Hey fellow Bionic fans just curious here really how you all roll with your Bionics. Case or no case and if you use a case let everyone know what your using. Personally I use the Otterbox Defender case. Sure it adds a little bulk but I got a 2 year old who loves to grab my phone. Anyone thinking of using the Defender and need some feedback hit me up. I am really digging the case and the protection.


----------



## TheNeighbor (Nov 4, 2011)

No case.


----------



## Cronos (Nov 4, 2011)

I have an otter but I never use it because it makes my phone a monster


----------



## Frankie (Sep 24, 2011)

No case. I can't stand having phones with cases and the added bulk.


----------



## joelbionic (Oct 15, 2011)

Case holster combination

Sent from my [P]URIFIED DROID BIONIC


----------



## marleyinoc (Oct 10, 2011)

I got the otter defender w clip just before rooting so I wouldn't have to stress as much about phone drops (and pain it would be personally figuring out how to adb back to stock if had cracked or unfunctioning screen.) Maybe overkill but I dropped it once since getting out of car and didn't blink. This case is a beast for good and bad









I do get annoyed sometimes that the lip around display sometimes inteferes with my thumb but generally that only bothers me in profile and when I'm otherwise stressed or in hurry.


----------



## Timmy10shoes (Jul 1, 2011)

Yeah, getting back to stock can be a pain. But motorola gave us a good safety net. BP tools is a life saver. I was looking to get a otter box but i think its too bulky for me.


----------



## AdamBionic (Nov 3, 2011)

I use the otterbox commuter. It went naked for a while. Until I cracked the screen; in the first week I had it! Case is a must now. No screen protector though.


----------



## scottpole (Sep 11, 2011)

I've had mine for about 4 months and probably ran a case with it half the time and there's not a scratch or scuff on it. Ofcourse I've never dropped it either. I'm excessively careful with mine. My case is just a pullover though nothing serious. So if i had a choice between no case or something bulky I'd say no case.

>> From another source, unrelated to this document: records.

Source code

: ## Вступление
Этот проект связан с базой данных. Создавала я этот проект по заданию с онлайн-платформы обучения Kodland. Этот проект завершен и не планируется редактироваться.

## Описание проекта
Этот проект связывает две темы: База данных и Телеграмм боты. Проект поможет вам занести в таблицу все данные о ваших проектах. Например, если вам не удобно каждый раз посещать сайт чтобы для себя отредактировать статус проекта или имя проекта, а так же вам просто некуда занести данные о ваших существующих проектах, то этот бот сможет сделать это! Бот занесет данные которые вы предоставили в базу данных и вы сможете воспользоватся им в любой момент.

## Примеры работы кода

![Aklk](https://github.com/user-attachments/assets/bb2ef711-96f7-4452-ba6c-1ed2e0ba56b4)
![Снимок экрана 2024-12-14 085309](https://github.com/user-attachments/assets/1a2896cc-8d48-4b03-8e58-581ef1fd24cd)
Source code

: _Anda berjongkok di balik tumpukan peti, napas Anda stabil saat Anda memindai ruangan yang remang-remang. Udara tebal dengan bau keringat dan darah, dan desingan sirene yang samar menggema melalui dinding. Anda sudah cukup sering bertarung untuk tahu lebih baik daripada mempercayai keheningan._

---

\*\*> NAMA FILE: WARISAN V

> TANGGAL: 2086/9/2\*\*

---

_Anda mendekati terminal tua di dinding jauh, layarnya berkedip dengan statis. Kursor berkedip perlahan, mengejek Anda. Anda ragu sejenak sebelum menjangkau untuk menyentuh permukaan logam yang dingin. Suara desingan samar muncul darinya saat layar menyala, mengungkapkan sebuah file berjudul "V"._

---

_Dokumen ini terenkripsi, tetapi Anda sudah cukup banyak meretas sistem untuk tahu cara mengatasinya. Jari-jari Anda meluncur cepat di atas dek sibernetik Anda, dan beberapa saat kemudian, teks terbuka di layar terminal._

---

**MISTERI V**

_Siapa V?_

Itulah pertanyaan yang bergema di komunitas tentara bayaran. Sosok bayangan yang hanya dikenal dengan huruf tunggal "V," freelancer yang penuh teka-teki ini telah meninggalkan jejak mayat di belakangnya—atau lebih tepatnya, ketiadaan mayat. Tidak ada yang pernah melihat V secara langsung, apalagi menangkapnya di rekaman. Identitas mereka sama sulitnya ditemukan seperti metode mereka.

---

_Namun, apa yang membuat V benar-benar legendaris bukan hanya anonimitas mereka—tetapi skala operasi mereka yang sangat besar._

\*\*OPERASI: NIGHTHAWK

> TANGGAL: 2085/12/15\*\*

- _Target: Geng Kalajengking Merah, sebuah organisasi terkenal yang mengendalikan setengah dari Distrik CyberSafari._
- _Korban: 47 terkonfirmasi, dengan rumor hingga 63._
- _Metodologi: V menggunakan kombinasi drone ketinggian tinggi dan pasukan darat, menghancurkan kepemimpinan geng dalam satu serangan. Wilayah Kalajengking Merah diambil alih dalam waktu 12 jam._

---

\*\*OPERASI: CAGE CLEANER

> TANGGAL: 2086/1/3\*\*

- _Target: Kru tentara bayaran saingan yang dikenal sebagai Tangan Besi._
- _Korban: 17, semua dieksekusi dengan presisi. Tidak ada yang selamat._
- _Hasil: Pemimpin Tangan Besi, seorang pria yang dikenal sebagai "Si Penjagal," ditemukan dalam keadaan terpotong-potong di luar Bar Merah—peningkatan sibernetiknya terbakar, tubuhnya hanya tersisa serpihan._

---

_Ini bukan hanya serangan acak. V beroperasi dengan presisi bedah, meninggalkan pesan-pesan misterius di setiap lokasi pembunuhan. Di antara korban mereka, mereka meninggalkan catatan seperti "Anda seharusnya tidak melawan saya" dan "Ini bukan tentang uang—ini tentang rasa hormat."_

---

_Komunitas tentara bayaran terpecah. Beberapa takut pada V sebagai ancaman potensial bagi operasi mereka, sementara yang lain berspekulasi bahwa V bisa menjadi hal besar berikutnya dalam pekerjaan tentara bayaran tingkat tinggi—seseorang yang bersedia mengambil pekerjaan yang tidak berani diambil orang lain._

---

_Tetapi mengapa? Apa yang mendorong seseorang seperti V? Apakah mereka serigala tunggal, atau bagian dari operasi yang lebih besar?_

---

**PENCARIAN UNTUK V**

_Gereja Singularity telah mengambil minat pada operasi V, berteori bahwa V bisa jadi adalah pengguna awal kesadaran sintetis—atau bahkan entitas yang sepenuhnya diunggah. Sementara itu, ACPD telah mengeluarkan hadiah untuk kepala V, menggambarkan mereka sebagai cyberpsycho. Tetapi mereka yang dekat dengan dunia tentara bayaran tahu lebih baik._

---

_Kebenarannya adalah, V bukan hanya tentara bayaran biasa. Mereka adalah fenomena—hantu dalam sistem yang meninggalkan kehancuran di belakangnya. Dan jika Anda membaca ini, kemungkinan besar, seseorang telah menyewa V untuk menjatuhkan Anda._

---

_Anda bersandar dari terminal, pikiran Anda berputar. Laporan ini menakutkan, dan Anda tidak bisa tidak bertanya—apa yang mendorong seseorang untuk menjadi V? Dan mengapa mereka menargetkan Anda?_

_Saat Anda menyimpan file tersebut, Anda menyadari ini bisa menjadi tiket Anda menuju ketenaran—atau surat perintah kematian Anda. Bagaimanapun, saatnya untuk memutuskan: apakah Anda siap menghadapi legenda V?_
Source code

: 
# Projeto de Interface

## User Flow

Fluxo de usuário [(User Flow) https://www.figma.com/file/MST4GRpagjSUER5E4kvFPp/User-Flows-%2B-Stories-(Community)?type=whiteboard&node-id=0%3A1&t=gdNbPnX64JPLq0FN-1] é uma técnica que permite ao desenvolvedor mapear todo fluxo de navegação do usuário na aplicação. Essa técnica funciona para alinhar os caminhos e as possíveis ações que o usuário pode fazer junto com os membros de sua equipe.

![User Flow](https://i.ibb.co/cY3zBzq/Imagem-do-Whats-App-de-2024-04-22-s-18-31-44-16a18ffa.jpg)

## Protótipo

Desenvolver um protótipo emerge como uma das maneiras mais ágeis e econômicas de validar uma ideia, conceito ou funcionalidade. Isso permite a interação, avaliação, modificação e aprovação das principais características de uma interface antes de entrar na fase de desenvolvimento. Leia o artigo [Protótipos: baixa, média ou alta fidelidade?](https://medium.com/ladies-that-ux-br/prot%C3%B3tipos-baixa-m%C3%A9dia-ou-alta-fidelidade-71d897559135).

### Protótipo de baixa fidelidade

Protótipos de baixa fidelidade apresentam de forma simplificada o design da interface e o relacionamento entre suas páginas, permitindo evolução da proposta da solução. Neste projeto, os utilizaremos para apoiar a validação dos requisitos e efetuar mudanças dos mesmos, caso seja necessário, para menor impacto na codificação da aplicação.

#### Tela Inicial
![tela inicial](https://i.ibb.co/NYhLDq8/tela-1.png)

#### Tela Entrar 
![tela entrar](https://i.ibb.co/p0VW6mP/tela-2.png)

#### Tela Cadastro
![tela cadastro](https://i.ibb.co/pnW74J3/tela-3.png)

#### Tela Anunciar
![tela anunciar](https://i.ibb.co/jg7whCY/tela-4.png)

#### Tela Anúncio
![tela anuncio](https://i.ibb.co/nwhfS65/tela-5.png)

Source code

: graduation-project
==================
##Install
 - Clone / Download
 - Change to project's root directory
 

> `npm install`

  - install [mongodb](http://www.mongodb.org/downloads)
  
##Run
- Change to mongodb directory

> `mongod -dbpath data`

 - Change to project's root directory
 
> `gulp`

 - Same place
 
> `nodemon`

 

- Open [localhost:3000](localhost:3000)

Sent from my DROID BIONIC using Tapatalk


----------



## WA_Bob (Aug 2, 2011)

Otterbox Defender. Half the time I'm at work outdoors so it tends to keep it fairly clean. The other half of my life is like last night when I dropped it on a concrete floor at a place where some friends were playing a concert. I'll deal with the bulk whenever I can have a bounce in my Bionic instead of a drop/ CRACK.


----------



## gearsofwar (Oct 24, 2011)

i love my case. Lol


----------



## terryrook (Jun 10, 2011)

I have to have a case, I'm 6'3 and my hands are like arsenio hall's but without a case I can't grip this thing, its a very slippery phone. I have an extended battery and I got the case at the verizon store, its dope, its got the stand that pulls out of the back so I can watch aqua teen hand free mofo's.


----------



## G8orDroid (Aug 12, 2011)

terryrook said:


> I have to have a case, I'm 6'3 and my hands are like arsenio hall's but without a case I can't grip this thing, its a very slippery phone. I have an extended battery and I got the case at the verizon store, its dope, its got the stand that pulls out of the back so I can watch aqua teen hand free mofo's.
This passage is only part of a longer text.